EX-10.3 3 a103nqsoagreement-outs.htm EXHIBIT 10.3 Exhibit
2019 NQSO Award Notice and Agreement
Non-Employee Director Form
NONQUALIFIED STOCK OPTION AWARD NOTICE
HMS Holdings Corp.
2019 Omnibus Incentive Plan
Dear <Participant Name>,
Congratulations, HMS Holdings Corp. (the “Company”) has granted you a stock option award under the Company’s 2019 Omnibus Incentive Plan, as it may be amended from time to time (the “Plan”). A stock option gives you the right to purchase a specific number of shares of the Company’s common stock at a fixed price, assuming that you satisfy the terms and conditions of the Plan and the attached implementing Nonqualified Stock Option Award Agreement (the “Award Agreement”). We would like you to have an opportunity to share in the success of the Company through this stock option award under the Plan. The following represents a brief description of your individual award.
Stock Option Award Summary:
Date of Grant
<Date of Grant>
<Number of Shares Covered by the Option Granted>
Option Exercise Price per Share
$<Exercise Price per Share>
______________________. Each of those dates is an “Exercisability Date”.
Option Expiration Date
<Date of tenth anniversary of the Date of Grant>
You have been granted a nonqualified stock option (the “Option”) to purchase shares of the Company’s common stock (“Shares”). The total number of Shares covered by the Option granted to you is in the chart above under “Option Shares” and the price per share is under “Option Exercise Price per Share.”

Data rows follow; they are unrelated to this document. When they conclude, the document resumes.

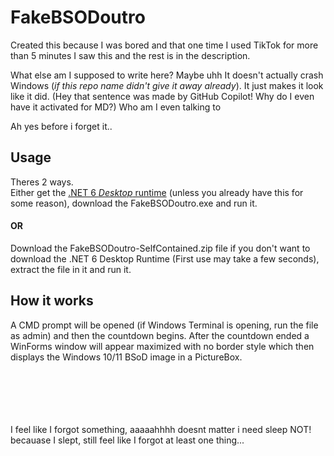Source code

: # FakeBSODoutro

Created this because I was bored and that one time I used TikTok for more than 5 minutes I saw this and the rest is in the description.

What else am I supposed to write here?
Maybe uhh
It doesn't actually crash Windows (*if this repo name didn't give it away already*).
It just makes it look like it did. (Hey that sentence was made by GitHub Copilot! Why do I even have it activated for MD?)
Who am I even talking to

Ah yes before i forget it..

## Usage
Theres 2 ways.\
Either get the [.NET 6 *Desktop* runtime](https://dotnet.microsoft.com/en-us/download/dotnet/6.0) (unless you already have this for some reason), download the FakeBSODoutro.exe and run it.

#### OR

Download the FakeBSODoutro-SelfContained.zip file if you don't want to download the .NET 6 Desktop Runtime (First use may take a few seconds), extract the file in it and run it.

## How it works 

A CMD prompt will be opened (if Windows Terminal is opening, run the file as admin) and then the countdown begins.
After the countdown ended a WinForms window will appear maximized with no border style which then displays the Windows 10/11 BSoD image in a PictureBox.

\
\
\
\
\
I feel like I forgot something, aaaaahhhh doesnt matter i need sleep NOT! becauase I slept, still feel like I forgot at least one thing...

The potential value of your stock option award increases if the price of the Company’s stock increases, but you also have to continue to provide services to the Company (except as the Award Agreement provides) to actually receive such value. Of course, the value of the stock may go up and down over time.
You cannot exercise the Option (actually purchase Shares) until it becomes exercisable. Your stock option becomes exercisable as provided in the chart above under “Exercisability,” assuming you remain a member of the Board of Directors of the Company or an employee of the Company through each Exercisability Date and subject to the terms in the Award Agreement.
Additional details regarding your stock option award are provided in the Plan and the Award Agreement.
Whether or not you decide to exercise your stock option and purchase the Shares is your decision, and you have until the stock option expires (which will be no later than the tenth anniversary of the “Date of Grant” but can end earlier in various situations) to make that decision.
Once you have purchased the Shares, you will own them and may decide whether to hold the stock, sell the stock or give the stock to someone as a gift.
You can access the Merrill Lynch website, including updates and additional information at: https://www29.benefits.ml.com/login/login.aspx. Please email ***@*** with any questions regarding the Merrill Lynch website.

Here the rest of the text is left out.